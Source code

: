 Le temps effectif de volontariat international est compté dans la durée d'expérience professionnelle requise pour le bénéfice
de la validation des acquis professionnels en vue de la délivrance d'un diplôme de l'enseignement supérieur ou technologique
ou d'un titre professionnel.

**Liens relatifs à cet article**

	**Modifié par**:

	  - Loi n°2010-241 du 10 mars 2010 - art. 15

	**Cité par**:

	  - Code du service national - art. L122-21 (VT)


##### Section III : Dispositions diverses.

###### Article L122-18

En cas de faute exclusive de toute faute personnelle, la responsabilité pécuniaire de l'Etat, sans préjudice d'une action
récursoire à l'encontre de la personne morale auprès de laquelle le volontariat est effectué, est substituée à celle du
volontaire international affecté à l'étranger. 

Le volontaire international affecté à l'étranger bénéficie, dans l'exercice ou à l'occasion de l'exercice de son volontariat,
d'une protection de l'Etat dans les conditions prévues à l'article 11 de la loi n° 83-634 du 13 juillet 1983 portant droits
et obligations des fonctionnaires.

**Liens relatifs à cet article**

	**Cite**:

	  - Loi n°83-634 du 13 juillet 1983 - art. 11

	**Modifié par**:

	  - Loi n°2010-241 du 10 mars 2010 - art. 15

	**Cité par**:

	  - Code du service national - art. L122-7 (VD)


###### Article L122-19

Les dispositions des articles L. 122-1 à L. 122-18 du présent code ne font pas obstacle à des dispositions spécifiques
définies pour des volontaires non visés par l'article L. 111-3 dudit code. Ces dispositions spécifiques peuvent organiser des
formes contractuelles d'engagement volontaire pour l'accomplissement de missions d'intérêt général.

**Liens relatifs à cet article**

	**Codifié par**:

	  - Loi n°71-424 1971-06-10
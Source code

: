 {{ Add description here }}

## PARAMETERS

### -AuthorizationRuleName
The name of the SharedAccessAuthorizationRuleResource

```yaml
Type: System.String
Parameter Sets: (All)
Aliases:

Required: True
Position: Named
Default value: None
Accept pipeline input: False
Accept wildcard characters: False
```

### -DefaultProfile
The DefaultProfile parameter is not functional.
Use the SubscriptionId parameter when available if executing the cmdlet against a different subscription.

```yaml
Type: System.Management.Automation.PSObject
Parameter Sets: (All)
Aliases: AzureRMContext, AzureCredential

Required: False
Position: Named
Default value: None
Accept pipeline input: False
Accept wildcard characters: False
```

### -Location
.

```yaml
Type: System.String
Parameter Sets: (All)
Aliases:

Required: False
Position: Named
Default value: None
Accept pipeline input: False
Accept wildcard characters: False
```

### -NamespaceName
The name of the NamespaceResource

WHAT TO DO>
Please reproduce, exactly as written, the lines of the records from the first line through the one containing "- Code du service national - art. L122-21".

EXERCISE ANSWER>
Source code

: Le temps effectif de volontariat international est compté dans la durée d'expérience professionnelle requise pour le bénéfice
de la validation des acquis professionnels en vue de la délivrance d'un diplôme de l'enseignement supérieur ou technologique
ou d'un titre professionnel.

**Liens relatifs à cet article**

	**Modifié par**:

	  - Loi n°2010-241 du 10 mars 2010 - art. 15

	**Cité par**:

	  - Code du service national - art. L122-21 (VT)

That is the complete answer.